Harare- The Labour Economists and Afrikan Democrats (LEAD) has condemned the Zimbabwean government’s new fiscal policy, labelling a forthcoming 15% withholding tax on international digital services as “regressive” and “anti-innovation.”
In a press statement released today, LEAD President Linda Tsungirirai Masarira declared the tax, set to take effect on January 1, 2026, a direct burden on ordinary citizens that will punish students, youth, and small businesses.
A Tax on Citizens, Not Corporations
The tax will apply to subscriptions and payments for platforms including Netflix, Spotify, YouTube Premium, e-learning services, and cloud-based tools. The government has positioned it as a measure targeting international digital giants. However, LEAD argues the financial weight will fall squarely on Zimbabwean users.

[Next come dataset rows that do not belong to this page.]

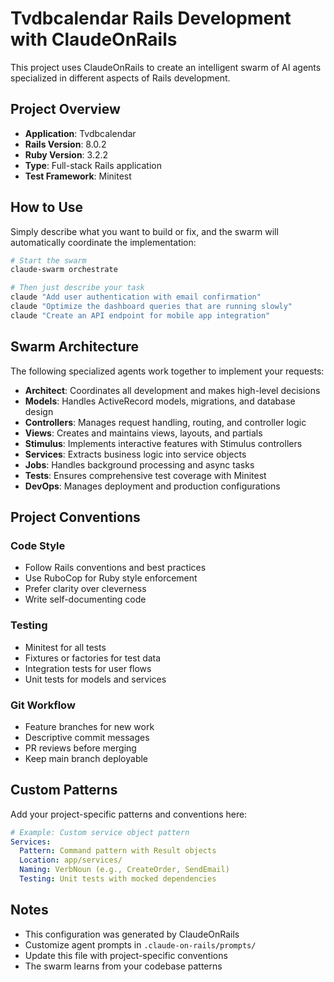 # Tvdbcalendar Rails Development with ClaudeOnRails

This project uses ClaudeOnRails to create an intelligent swarm of AI agents specialized in different aspects of Rails development.

## Project Overview

- **Application**: Tvdbcalendar
- **Rails Version**: 8.0.2
- **Ruby Version**: 3.2.2
- **Type**: Full-stack Rails application
- **Test Framework**: Minitest

## How to Use

Simply describe what you want to build or fix, and the swarm will automatically coordinate the implementation:

```bash
# Start the swarm
claude-swarm orchestrate

# Then just describe your task
claude "Add user authentication with email confirmation"
claude "Optimize the dashboard queries that are running slowly"
claude "Create an API endpoint for mobile app integration"
```

## Swarm Architecture

The following specialized agents work together to implement your requests:

- **Architect**: Coordinates all development and makes high-level decisions
- **Models**: Handles ActiveRecord models, migrations, and database design
- **Controllers**: Manages request handling, routing, and controller logic
- **Views**: Creates and maintains views, layouts, and partials
- **Stimulus**: Implements interactive features with Stimulus controllers
- **Services**: Extracts business logic into service objects
- **Jobs**: Handles background processing and async tasks
- **Tests**: Ensures comprehensive test coverage with Minitest
- **DevOps**: Manages deployment and production configurations

## Project Conventions

### Code Style
- Follow Rails conventions and best practices
- Use RuboCop for Ruby style enforcement
- Prefer clarity over cleverness
- Write self-documenting code

### Testing
- Minitest for all tests
- Fixtures or factories for test data
- Integration tests for user flows
- Unit tests for models and services

### Git Workflow
- Feature branches for new work
- Descriptive commit messages
- PR reviews before merging
- Keep main branch deployable

## Custom Patterns

Add your project-specific patterns and conventions here:

```yaml
# Example: Custom service object pattern
Services:
  Pattern: Command pattern with Result objects
  Location: app/services/
  Naming: VerbNoun (e.g., CreateOrder, SendEmail)
  Testing: Unit tests with mocked dependencies
```

## Notes

- This configuration was generated by ClaudeOnRails
- Customize agent prompts in `.claude-on-rails/prompts/`
- Update this file with project-specific conventions
- The swarm learns from your codebase patterns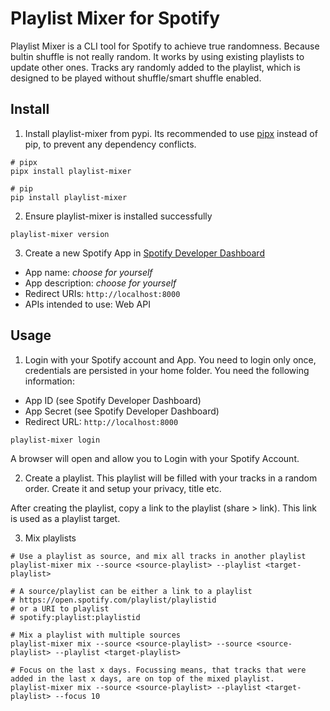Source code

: # Playlist Mixer for Spotify

Playlist Mixer is a CLI tool for Spotify to achieve true randomness. Because bultin shuffle is not really random.
It works by using existing playlists to update other ones. Tracks ary randomly added to the playlist, which is designed to be played without shuffle/smart shuffle enabled.

## Install

1. Install playlist-mixer from pypi. Its recommended to use [pipx](https://pipx.pypa.io/stable/) instead of pip, to prevent any dependency conflicts.

```shell
# pipx
pipx install playlist-mixer

# pip
pip install playlist-mixer
```

2. Ensure playlist-mixer is installed successfully

```shell
playlist-mixer version
```

3. Create a new Spotify App in [Spotify Developer Dashboard](https://developer.spotify.com/dashboard)

- App name: _choose for yourself_
- App description: _choose for yourself_
- Redirect URIs: `http://localhost:8000`
- APIs intended to use: Web API

## Usage

1. Login with your Spotify account and App. You need to login only once, credentials are persisted in your home folder.
You need the following information:

- App ID (see Spotify Developer Dashboard)
- App Secret (see Spotify Developer Dashboard)
- Redirect URL: `http://localhost:8000`

```shell
playlist-mixer login
```
A browser will open and allow you to Login with your Spotify Account.

2. Create a playlist. This playlist will be filled with your tracks in a random order. Create it and setup your privacy, title etc.

After creating the playlist, copy a link to the playlist (share > link). This link is used as a playlist target.

3. Mix playlists

```shell
# Use a playlist as source, and mix all tracks in another playlist
playlist-mixer mix --source <source-playlist> --playlist <target-playlist>

# A source/playlist can be either a link to a playlist
# https://open.spotify.com/playlist/playlistid
# or a URI to playlist
# spotify:playlist:playlistid

# Mix a playlist with multiple sources
playlist-mixer mix --source <source-playlist> --source <source-playlist> --playlist <target-playlist>

# Focus on the last x days. Focussing means, that tracks that were added in the last x days, are on top of the mixed playlist.
playlist-mixer mix --source <source-playlist> --playlist <target-playlist> --focus 10
```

“This move is not reform,” Masarira stated. “It is a regressive, anti-poor policy that punishes ordinary Zimbabweans while doing nothing to address systemic corruption, mismanagement, or wasteful expenditure within Government.”
The party contends that the policy will negatively impact students accessing educational content, young people using digital entertainment, content creators, and small businesses relying on global digital marketplaces and tools.
Stifling the Digital Economy
LEAD’s statement frames the tax as a step backward for Zimbabwe’s digital transformation. It contrasts the policy with trends in other nations that are lowering data costs and expanding digital access.
“Zimbabwe is moving backwards in the digital economy,” the statement reads. “While other nations are lowering the cost of data… Zimbabwe is increasing taxes on digital services, maintaining some of the highest data costs in Africa, undermining digital innovation, and limiting digital literacy.”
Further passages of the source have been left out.